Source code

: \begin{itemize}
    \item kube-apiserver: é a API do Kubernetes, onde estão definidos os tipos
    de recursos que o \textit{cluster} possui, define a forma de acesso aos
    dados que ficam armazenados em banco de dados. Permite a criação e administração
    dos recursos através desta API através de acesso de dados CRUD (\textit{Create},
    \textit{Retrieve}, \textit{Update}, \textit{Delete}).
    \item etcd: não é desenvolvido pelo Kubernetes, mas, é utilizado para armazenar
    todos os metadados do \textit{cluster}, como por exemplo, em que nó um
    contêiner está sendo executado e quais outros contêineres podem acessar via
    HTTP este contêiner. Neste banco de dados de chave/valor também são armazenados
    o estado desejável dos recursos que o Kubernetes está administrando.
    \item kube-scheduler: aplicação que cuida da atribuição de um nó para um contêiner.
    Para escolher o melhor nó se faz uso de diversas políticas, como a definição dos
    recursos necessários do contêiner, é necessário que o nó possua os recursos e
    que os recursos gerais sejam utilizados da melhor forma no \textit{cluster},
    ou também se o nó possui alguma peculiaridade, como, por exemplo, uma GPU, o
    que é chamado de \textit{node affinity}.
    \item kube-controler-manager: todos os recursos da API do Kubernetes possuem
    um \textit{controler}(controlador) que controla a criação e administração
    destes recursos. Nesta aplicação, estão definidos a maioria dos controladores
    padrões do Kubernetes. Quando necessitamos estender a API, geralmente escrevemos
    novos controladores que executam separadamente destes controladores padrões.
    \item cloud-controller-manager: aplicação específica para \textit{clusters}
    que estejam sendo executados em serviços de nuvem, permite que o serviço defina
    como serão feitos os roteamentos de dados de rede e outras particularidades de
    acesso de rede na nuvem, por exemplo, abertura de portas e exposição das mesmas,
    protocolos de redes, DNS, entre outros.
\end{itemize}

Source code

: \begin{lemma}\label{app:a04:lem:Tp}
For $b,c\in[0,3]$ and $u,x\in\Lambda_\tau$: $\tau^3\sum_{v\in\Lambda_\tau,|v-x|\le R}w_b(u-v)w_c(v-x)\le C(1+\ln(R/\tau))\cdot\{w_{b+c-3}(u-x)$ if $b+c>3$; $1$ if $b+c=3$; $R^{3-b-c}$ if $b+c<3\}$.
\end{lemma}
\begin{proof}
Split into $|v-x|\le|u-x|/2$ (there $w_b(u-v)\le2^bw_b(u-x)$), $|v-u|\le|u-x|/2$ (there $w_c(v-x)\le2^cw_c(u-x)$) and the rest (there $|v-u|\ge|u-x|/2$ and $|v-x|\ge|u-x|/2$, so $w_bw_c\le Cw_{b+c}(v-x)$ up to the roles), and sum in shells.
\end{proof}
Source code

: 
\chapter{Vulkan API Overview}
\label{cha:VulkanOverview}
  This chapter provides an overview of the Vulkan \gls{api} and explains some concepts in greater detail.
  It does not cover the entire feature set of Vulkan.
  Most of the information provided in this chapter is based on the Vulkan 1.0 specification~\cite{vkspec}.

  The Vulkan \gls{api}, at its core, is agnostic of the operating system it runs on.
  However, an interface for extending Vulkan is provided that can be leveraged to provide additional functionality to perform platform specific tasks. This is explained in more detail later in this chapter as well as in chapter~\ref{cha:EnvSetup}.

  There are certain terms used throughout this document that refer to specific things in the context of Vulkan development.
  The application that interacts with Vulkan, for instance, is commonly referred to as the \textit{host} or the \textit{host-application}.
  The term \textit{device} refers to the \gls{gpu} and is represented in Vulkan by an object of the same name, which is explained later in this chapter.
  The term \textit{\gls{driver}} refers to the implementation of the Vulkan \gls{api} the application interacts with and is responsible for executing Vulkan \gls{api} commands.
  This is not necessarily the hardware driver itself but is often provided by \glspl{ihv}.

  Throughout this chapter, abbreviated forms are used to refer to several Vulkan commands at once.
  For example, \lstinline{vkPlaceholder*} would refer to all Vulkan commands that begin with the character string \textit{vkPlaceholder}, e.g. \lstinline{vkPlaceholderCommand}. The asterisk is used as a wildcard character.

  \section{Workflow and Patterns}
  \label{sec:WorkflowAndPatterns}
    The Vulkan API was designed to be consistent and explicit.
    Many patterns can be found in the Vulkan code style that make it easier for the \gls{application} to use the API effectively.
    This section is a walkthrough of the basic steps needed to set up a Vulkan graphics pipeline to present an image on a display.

YOUR ASSIGNMENT: Your reply is to repeat, unchanged, the lines above running from the one with "acesso de rede" up to and including the one with "There are certain".

WORKED SOLUTION:
    acesso de rede na nuvem, por exemplo, abertura de portas e exposição das mesmas,
    protocolos de redes, DNS, entre outros.
\end{itemize}

Source code

: \begin{lemma}\label{app:a04:lem:Tp}
For $b,c\in[0,3]$ and $u,x\in\Lambda_\tau$: $\tau^3\sum_{v\in\Lambda_\tau,|v-x|\le R}w_b(u-v)w_c(v-x)\le C(1+\ln(R/\tau))\cdot\{w_{b+c-3}(u-x)$ if $b+c>3$; $1$ if $b+c=3$; $R^{3-b-c}$ if $b+c<3\}$.
\end{lemma}
\begin{proof}
Split into $|v-x|\le|u-x|/2$ (there $w_b(u-v)\le2^bw_b(u-x)$), $|v-u|\le|u-x|/2$ (there $w_c(v-x)\le2^cw_c(u-x)$) and the rest (there $|v-u|\ge|u-x|/2$ and $|v-x|\ge|u-x|/2$, so $w_bw_c\le Cw_{b+c}(v-x)$ up to the roles), and sum in shells.
\end{proof}
Source code

: 
\chapter{Vulkan API Overview}
\label{cha:VulkanOverview}
  This chapter provides an overview of the Vulkan \gls{api} and explains some concepts in greater detail.
  It does not cover the entire feature set of Vulkan.
  Most of the information provided in this chapter is based on the Vulkan 1.0 specification~\cite{vkspec}.

  The Vulkan \gls{api}, at its core, is agnostic of the operating system it runs on.
  However, an interface for extending Vulkan is provided that can be leveraged to provide additional functionality to perform platform specific tasks. This is explained in more detail later in this chapter as well as in chapter~\ref{cha:EnvSetup}.

  There are certain terms used throughout this document that refer to specific things in the context of Vulkan development.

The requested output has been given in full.